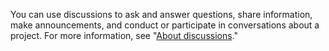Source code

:You can use discussions to ask and answer questions, share information, make announcements, and conduct or participate in conversations about a project. For more information, see "[About discussions](/discussions/collaborating-with-your-community-using-discussions/about-discussions)."
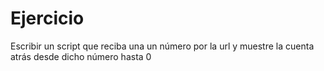 # Ejercicio

Escribir un script que reciba una un número por la url y muestre la cuenta atrás desde dicho número hasta 0
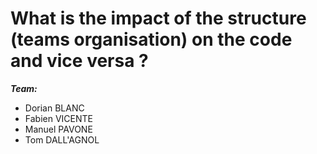 # **What is the impact of the structure \(teams organisation\) on the code and vice versa ?**

_**Team:**_

* Dorian BLANC
* Fabien VICENTE
* Manuel PAVONE
* Tom DALL'AGNOL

ACTIVITY:
Because pictures are not wanted, give every entry above again exactly without them.

WRITTEN RESPONSE:
Source code

:You can use discussions to ask and answer questions, share information, make announcements, and conduct or participate in conversations about a project. For more information, see "[About discussions](/discussions/collaborating-with-your-community-using-discussions/about-discussions)."
 # Ejercicio

Escribir un script que reciba una un número por la url y muestre la cuenta atrás desde dicho número hasta 0
 # **What is the impact of the structure \(teams organisation\) on the code and vice versa ?**

_**Team:**_

* Dorian BLANC
* Fabien VICENTE
* Manuel PAVONE
* Tom DALL'AGNOL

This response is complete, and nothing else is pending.